● About this task
Looking at the listing below, retype exactly the lines starting at the one containing "units that choose to come to Camp Workcoeman. After" and ending at the one containing "of any new members.", both included, and nothing else.

● Exercise materials
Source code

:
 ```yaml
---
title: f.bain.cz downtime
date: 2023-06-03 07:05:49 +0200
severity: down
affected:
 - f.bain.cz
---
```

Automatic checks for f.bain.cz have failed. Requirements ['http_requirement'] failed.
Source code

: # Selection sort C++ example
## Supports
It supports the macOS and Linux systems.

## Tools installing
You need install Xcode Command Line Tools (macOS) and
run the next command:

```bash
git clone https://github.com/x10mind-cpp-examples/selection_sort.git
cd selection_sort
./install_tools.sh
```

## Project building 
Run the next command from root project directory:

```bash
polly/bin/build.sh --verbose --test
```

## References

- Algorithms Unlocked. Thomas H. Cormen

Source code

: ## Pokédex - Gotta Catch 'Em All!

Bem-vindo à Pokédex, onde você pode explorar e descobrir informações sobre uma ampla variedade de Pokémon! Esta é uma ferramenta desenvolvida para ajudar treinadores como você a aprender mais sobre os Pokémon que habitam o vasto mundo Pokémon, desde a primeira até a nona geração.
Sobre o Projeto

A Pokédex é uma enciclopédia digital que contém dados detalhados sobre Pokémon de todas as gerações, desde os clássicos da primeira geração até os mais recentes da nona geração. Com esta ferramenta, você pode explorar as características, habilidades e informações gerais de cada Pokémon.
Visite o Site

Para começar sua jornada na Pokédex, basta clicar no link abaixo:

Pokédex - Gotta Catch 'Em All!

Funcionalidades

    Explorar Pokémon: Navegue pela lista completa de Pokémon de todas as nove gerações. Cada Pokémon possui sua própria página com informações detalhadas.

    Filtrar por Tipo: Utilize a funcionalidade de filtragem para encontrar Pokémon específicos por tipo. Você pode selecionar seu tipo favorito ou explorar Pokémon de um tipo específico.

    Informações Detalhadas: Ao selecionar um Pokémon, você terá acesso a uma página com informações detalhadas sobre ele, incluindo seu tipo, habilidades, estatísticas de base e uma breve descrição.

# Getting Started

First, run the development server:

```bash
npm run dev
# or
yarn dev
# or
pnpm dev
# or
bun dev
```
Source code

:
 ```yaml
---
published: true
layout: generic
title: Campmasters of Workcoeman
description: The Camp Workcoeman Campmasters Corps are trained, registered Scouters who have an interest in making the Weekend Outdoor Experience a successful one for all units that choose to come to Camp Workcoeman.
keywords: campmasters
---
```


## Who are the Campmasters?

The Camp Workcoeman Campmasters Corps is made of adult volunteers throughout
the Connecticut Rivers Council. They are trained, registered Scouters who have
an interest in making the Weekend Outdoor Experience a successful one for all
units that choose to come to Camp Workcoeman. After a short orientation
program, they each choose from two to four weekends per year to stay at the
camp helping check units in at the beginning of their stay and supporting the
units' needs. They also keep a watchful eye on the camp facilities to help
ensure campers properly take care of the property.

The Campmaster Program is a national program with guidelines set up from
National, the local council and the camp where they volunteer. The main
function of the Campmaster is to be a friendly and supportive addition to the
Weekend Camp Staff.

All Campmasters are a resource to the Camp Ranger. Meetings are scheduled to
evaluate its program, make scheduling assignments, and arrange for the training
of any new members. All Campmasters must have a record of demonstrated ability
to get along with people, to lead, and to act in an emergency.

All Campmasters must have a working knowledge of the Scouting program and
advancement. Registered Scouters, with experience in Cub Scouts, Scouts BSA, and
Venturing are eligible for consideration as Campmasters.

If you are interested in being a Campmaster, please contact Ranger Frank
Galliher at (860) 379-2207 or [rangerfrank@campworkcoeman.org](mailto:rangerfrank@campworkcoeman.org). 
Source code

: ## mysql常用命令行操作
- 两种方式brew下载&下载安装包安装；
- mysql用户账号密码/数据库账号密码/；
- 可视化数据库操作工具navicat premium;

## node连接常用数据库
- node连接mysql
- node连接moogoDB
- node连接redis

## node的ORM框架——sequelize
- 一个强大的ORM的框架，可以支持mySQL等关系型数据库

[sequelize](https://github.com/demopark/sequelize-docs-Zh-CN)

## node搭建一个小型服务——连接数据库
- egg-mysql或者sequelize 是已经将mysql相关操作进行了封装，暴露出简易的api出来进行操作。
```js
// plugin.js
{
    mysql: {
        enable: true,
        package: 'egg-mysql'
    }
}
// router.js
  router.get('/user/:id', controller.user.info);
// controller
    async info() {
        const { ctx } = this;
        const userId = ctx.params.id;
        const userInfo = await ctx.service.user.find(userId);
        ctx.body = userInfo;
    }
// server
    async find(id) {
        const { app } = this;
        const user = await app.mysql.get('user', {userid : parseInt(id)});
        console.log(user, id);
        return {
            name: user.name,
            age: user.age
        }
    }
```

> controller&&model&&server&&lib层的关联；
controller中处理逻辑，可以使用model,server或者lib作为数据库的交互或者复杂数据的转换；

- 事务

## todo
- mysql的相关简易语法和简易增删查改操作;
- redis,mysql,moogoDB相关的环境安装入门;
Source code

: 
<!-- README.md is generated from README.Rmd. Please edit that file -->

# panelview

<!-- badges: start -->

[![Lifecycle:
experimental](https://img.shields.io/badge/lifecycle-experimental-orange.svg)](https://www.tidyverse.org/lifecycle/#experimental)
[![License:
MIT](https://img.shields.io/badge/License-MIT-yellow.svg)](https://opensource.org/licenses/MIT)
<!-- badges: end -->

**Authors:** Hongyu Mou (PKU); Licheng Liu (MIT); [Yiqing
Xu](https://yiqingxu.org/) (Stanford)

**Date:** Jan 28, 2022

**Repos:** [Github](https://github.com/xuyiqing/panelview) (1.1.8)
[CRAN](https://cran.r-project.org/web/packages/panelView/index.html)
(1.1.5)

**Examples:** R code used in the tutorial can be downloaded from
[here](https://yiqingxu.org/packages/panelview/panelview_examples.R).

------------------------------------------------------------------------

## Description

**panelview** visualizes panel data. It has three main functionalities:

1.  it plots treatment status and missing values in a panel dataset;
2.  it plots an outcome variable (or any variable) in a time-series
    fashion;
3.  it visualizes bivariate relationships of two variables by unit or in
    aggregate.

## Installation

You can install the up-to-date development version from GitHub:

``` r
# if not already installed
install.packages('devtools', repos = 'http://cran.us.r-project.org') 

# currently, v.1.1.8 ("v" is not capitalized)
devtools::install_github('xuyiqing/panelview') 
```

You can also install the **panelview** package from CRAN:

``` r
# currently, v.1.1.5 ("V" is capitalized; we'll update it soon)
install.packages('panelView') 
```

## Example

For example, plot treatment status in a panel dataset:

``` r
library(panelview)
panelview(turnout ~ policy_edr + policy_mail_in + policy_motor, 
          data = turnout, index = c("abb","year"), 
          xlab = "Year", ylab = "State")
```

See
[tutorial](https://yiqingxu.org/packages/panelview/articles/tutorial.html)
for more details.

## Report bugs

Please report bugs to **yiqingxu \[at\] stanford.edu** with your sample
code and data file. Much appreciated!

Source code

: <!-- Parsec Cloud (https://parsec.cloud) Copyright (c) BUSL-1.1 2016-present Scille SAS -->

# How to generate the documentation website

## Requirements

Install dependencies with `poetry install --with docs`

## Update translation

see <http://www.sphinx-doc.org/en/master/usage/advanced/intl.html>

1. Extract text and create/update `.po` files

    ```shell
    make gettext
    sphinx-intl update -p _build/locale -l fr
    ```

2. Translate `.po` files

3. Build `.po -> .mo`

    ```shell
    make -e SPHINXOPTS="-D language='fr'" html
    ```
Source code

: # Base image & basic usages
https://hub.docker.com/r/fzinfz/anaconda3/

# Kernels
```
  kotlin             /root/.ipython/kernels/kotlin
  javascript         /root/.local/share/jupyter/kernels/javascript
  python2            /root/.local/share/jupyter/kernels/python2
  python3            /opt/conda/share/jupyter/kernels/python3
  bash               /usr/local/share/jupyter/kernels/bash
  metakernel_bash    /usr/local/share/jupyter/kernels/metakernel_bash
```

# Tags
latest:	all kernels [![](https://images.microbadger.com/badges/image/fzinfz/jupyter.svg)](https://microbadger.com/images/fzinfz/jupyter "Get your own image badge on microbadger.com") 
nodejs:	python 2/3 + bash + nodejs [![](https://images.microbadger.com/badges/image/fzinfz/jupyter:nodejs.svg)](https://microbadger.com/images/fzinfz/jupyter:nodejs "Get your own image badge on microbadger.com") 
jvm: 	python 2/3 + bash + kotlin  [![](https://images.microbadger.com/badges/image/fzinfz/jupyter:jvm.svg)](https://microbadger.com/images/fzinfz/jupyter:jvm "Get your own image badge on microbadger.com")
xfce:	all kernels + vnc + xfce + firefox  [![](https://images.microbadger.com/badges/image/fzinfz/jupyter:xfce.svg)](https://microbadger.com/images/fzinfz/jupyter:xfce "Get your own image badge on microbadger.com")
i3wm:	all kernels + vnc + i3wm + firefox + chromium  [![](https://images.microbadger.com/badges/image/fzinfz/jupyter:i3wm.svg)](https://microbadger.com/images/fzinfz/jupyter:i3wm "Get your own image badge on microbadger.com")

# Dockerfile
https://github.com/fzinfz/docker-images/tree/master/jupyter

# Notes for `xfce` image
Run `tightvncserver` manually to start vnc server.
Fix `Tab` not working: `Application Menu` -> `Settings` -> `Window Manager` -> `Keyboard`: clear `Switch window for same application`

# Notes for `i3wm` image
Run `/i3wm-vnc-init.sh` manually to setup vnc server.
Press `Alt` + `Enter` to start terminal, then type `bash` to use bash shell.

● Solution
units that choose to come to Camp Workcoeman. After a short orientation
program, they each choose from two to four weekends per year to stay at the
camp helping check units in at the beginning of their stay and supporting the
units' needs. They also keep a watchful eye on the camp facilities to help
ensure campers properly take care of the property.

The Campmaster Program is a national program with guidelines set up from
National, the local council and the camp where they volunteer. The main
function of the Campmaster is to be a friendly and supportive addition to the
Weekend Camp Staff.

All Campmasters are a resource to the Camp Ranger. Meetings are scheduled to
evaluate its program, make scheduling assignments, and arrange for the training
of any new members. All Campmasters must have a record of demonstrated ability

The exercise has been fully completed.